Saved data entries
__________________________________________________
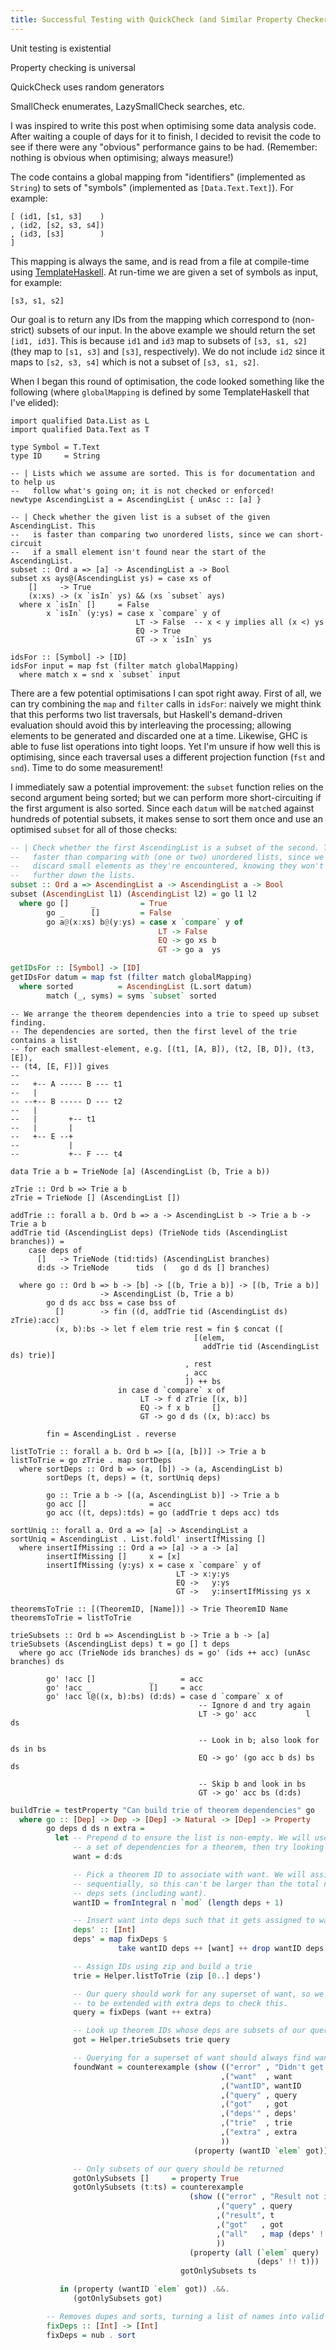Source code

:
 ```yaml
---
title: Successful Testing with QuickCheck (and Similar Property Checkers)
---
```


Unit testing is existential

Property checking is universal

QuickCheck uses random generators

SmallCheck enumerates, LazySmallCheck searches, etc.

I was inspired to write this post when optimising some data analysis code.
After waiting a couple of days for it to finish, I decided to revisit the code
to see if there were any "obvious" performance gains to be had. (Remember:
nothing is obvious when optimising; always measure!)

The code contains a global mapping from "identifiers" (implemented as `String`)
to sets of "symbols" (implemented as `[Data.Text.Text]`). For example:

    [ (id1, [s1, s3]    )
    , (id2, [s2, s3, s4])
    , (id3, [s3]        )
    ]

This mapping is always the same, and is read from a file at compile-time using
[TemplateHaskell](). At run-time we are given a set of symbols as input, for
example:

    [s3, s1, s2]

Our goal is to return any IDs from the mapping which correspond to (non-strict)
subsets of our input. In the above example we should return the set
`[id1, id3]`. This is because `id1` and `id3` map to subsets of `[s3, s1, s2]`
(they map to `[s1, s3]` and `[s3]`, respectively). We do not include `id2`
since it maps to `[s2, s3, s4]` which is not a subset of `[s3, s1, s2]`.

When I began this round of optimisation, the code looked something like the
following (where `globalMapping` is defined by some TemplateHaskell that I've
elided):

```
import qualified Data.List as L
import qualified Data.Text as T

type Symbol = T.Text
type ID     = String

-- | Lists which we assume are sorted. This is for documentation and to help us
--   follow what's going on; it is not checked or enforced!
newtype AscendingList a = AscendingList { unAsc :: [a] }

-- | Check whether the given list is a subset of the given AscendingList. This
--   is faster than comparing two unordered lists, since we can short-circuit
--   if a small element isn't found near the start of the AscendingList.
subset :: Ord a => [a] -> AscendingList a -> Bool
subset xs ays@(AscendingList ys) = case xs of
    []     -> True
    (x:xs) -> (x `isIn` ys) && (xs `subset` ays)
  where x `isIn` []     = False
        x `isIn` (y:ys) = case x `compare` y of
                            LT -> False  -- x < y implies all (x <) ys
                            EQ -> True
                            GT -> x `isIn` ys

idsFor :: [Symbol] -> [ID]
idsFor input = map fst (filter match globalMapping)
  where match x = snd x `subset` input
```

There are a few potential optimisations I can spot right away. First of all, we
can try combining the `map` and `filter` calls in `idsFor`: naively we might
think that this performs two list traversals, but Haskell's demand-driven
evaluation should avoid this by interleaving the processing; allowing elements
to be generated and discarded one at a time. Likewise, GHC is able to fuse list
operations into tight loops. Yet I'm unsure if how well this is optimising,
since each traversal uses a different projection function (`fst` and `snd`).
Time to do some measurement!



I immediately saw a potential improvement: the `subset` function relies on the
second argument being sorted; but we can perform more short-circuiting if the
first argument is also sorted. Since each `datum` will be `match`ed against
hundreds of potential subsets, it makes sense to sort them once and use an
optimised `subset` for all of those checks:

```haskell
-- | Check whether the first AscendingList is a subset of the second. This is
--   faster than comparing with (one or two) unordered lists, since we can
--   discard small elements as they're encountered, knowing they won't appear
--   further down the lists.
subset :: Ord a => AscendingList a -> AscendingList a -> Bool
subset (AscendingList l1) (AscendingList l2) = go l1 l2
  where go []     _          = True
        go _      []         = False
        go a@(x:xs) b@(y:ys) = case x `compare` y of
                                 LT -> False
                                 EQ -> go xs b
                                 GT -> go a  ys

getIDsFor :: [Symbol] -> [ID]
getIDsFor datum = map fst (filter match globalMapping)
  where sorted          = AscendingList (L.sort datum)
        match (_, syms) = syms `subset` sorted
```


```
-- We arrange the theorem dependencies into a trie to speed up subset finding.
-- The dependencies are sorted, then the first level of the trie contains a list
-- for each smallest-element, e.g. [(t1, [A, B]), (t2, [B, D]), (t3, [E]),
-- (t4, [E, F])] gives
--
--   +-- A ----- B --- t1
--   |
-- --+-- B ----- D --- t2
--   |
--   |       +-- t1
--   |       |
--   +-- E --+
--           |
--           +-- F --- t4

data Trie a b = TrieNode [a] (AscendingList (b, Trie a b))

zTrie :: Ord b => Trie a b
zTrie = TrieNode [] (AscendingList [])

addTrie :: forall a b. Ord b => a -> AscendingList b -> Trie a b -> Trie a b
addTrie tid (AscendingList deps) (TrieNode tids (AscendingList branches)) =
    case deps of
      []   -> TrieNode (tid:tids) (AscendingList branches)
      d:ds -> TrieNode      tids  (   go d ds [] branches)

  where go :: Ord b => b -> [b] -> [(b, Trie a b)] -> [(b, Trie a b)]
                    -> AscendingList (b, Trie a b)
        go d ds acc bss = case bss of
          []        -> fin ((d, addTrie tid (AscendingList ds) zTrie):acc)
          (x, b):bs -> let f elem trie rest = fin $ concat ([
                                         [(elem,
                                           addTrie tid (AscendingList ds) trie)]
                                       , rest
                                       , acc
                                       ]) ++ bs
                        in case d `compare` x of
                             LT -> f d zTrie [(x, b)]
                             EQ -> f x b     []
                             GT -> go d ds ((x, b):acc) bs

        fin = AscendingList . reverse

listToTrie :: forall a b. Ord b => [(a, [b])] -> Trie a b
listToTrie = go zTrie . map sortDeps
  where sortDeps :: Ord b => (a, [b]) -> (a, AscendingList b)
        sortDeps (t, deps) = (t, sortUniq deps)

        go :: Trie a b -> [(a, AscendingList b)] -> Trie a b
        go acc []              = acc
        go acc ((t, deps):tds) = go (addTrie t deps acc) tds

sortUniq :: forall a. Ord a => [a] -> AscendingList a
sortUniq = AscendingList . List.foldl' insertIfMissing []
  where insertIfMissing :: Ord a => [a] -> a -> [a]
        insertIfMissing []     x = [x]
        insertIfMissing (y:ys) x = case x `compare` y of
                                     LT -> x:y:ys
                                     EQ ->   y:ys
                                     GT ->   y:insertIfMissing ys x

theoremsToTrie :: [(TheoremID, [Name])] -> Trie TheoremID Name
theoremsToTrie = listToTrie

trieSubsets :: Ord b => AscendingList b -> Trie a b -> [a]
trieSubsets (AscendingList deps) t = go [] t deps
  where go acc (TrieNode ids branches) ds = go' (ids ++ acc) (unAsc branches) ds

        go' !acc []            _      = acc
        go' !acc _             []     = acc
        go' !acc l@((x, b):bs) (d:ds) = case d `compare` x of
                                          -- Ignore d and try again
                                          LT -> go' acc           l  ds

                                          -- Look in b; also look for ds in bs
                                          EQ -> go' (go acc b ds) bs ds

                                          -- Skip b and look in bs
                                          GT -> go' acc bs (d:ds)

```

```haskell
buildTrie = testProperty "Can build trie of theorem dependencies" go
  where go :: [Dep] -> Dep -> [Dep] -> Natural -> [Dep] -> Property
        go deps d ds n extra =
          let -- Prepend d to ensure the list is non-empty. We will use this as
              -- a set of dependencies for a theorem, then try looking it up.
              want = d:ds

              -- Pick a theorem ID to associate with want. We will assign IDs
              -- sequentially, so this can't be larger than the total number of
              -- deps sets (including want).
              wantID = fromIntegral n `mod` (length deps + 1)

              -- Insert want into deps such that it gets assigned to wantID
              deps' :: [Int]
              deps' = map fixDeps $
                        take wantID deps ++ [want] ++ drop wantID deps

              -- Assign IDs using zip and build a trie
              trie = Helper.listToTrie (zip [0..] deps')

              -- Our query should work for any superset of want, so we allow it
              -- to be extended with extra deps to check this.
              query = fixDeps (want ++ extra)

              -- Look up theorem IDs whose deps are subsets of our query
              got = Helper.trieSubsets trie query

              -- Querying for a superset of want should always find wantID
              foundWant = counterexample (show (("error" , "Didn't get wantID")
                                               ,("want"  , want               )
                                               ,("wantID", wantID             )
                                               ,("query" , query              )
                                               ,("got"   , got                )
                                               ,("deps'" , deps'              )
                                               ,("trie"  , trie               )
                                               ,("extra" , extra              )
                                               ))
                                         (property (wantID `elem` got))

              -- Only subsets of our query should be returned
              gotOnlySubsets []     = property True
              gotOnlySubsets (t:ts) = counterexample
                                        (show (("error" , "Result not in query")
                                              ,("query" , query                )
                                              ,("result", t                    )
                                              ,("got"   , got                  )
                                              ,("all"   , map (deps' !!) got   )
                                              ))
                                        (property (all (`elem` query)
                                                       (deps' !! t))) .&&.
                                      gotOnlySubsets ts

           in (property (wantID `elem` got)) .&&.
              (gotOnlySubsets got)

        -- Removes dupes and sorts, turning a list of names into valid deps
        fixDeps :: [Int] -> [Int]
        fixDeps = nub . sort
```

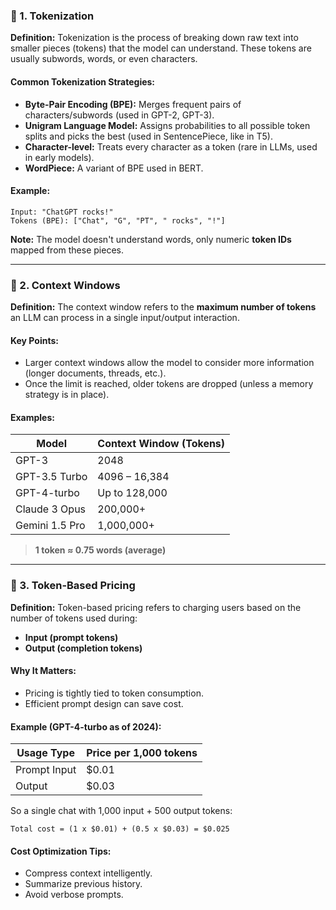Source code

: ### 🔹 1. **Tokenization**

**Definition:**
Tokenization is the process of breaking down raw text into smaller pieces (tokens) that the model can understand. These tokens are usually subwords, words, or even characters.

#### Common Tokenization Strategies:

* **Byte-Pair Encoding (BPE):** Merges frequent pairs of characters/subwords (used in GPT-2, GPT-3).
* **Unigram Language Model:** Assigns probabilities to all possible token splits and picks the best (used in SentencePiece, like in T5).
* **Character-level:** Treats every character as a token (rare in LLMs, used in early models).
* **WordPiece:** A variant of BPE used in BERT.

#### Example:

```text
Input: "ChatGPT rocks!"
Tokens (BPE): ["Chat", "G", "PT", " rocks", "!"]
```

**Note:** The model doesn't understand words, only numeric **token IDs** mapped from these pieces.

---

### 🔹 2. **Context Windows**

**Definition:**
The context window refers to the **maximum number of tokens** an LLM can process in a single input/output interaction.

#### Key Points:

* Larger context windows allow the model to consider more information (longer documents, threads, etc.).
* Once the limit is reached, older tokens are dropped (unless a memory strategy is in place).

#### Examples:

| Model          | Context Window (Tokens) |
| -------------- | ----------------------- |
| GPT-3          | 2048                    |
| GPT-3.5 Turbo  | 4096 – 16,384           |
| GPT-4-turbo    | Up to 128,000           |
| Claude 3 Opus  | 200,000+                |
| Gemini 1.5 Pro | 1,000,000+              |

> **1 token ≈ 0.75 words (average)**

---

### 🔹 3. **Token-Based Pricing**

**Definition:**
Token-based pricing refers to charging users based on the number of tokens used during:

* **Input (prompt tokens)**
* **Output (completion tokens)**

#### Why It Matters:

* Pricing is tightly tied to token consumption.
* Efficient prompt design can save cost.

#### Example (GPT-4-turbo as of 2024):

| Usage Type   | Price per 1,000 tokens |
| ------------ | ---------------------- |
| Prompt Input | \$0.01                 |
| Output       | \$0.03                 |

So a single chat with 1,000 input + 500 output tokens:

```
Total cost = (1 x $0.01) + (0.5 x $0.03) = $0.025
```

#### Cost Optimization Tips:

* Compress context intelligently.
* Summarize previous history.
* Avoid verbose prompts.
__________________________________________________
§ YOUR TASK:
When you reach the line containing "evaluation should avoid" in the data above, start copying exactly, and stop after the line containing "Time to do some measurement!".

§ EXERCISE RESULT:
evaluation should avoid this by interleaving the processing; allowing elements
to be generated and discarded one at a time. Likewise, GHC is able to fuse list
operations into tight loops. Yet I'm unsure if how well this is optimising,
since each traversal uses a different projection function (`fst` and `snd`).
Time to do some measurement!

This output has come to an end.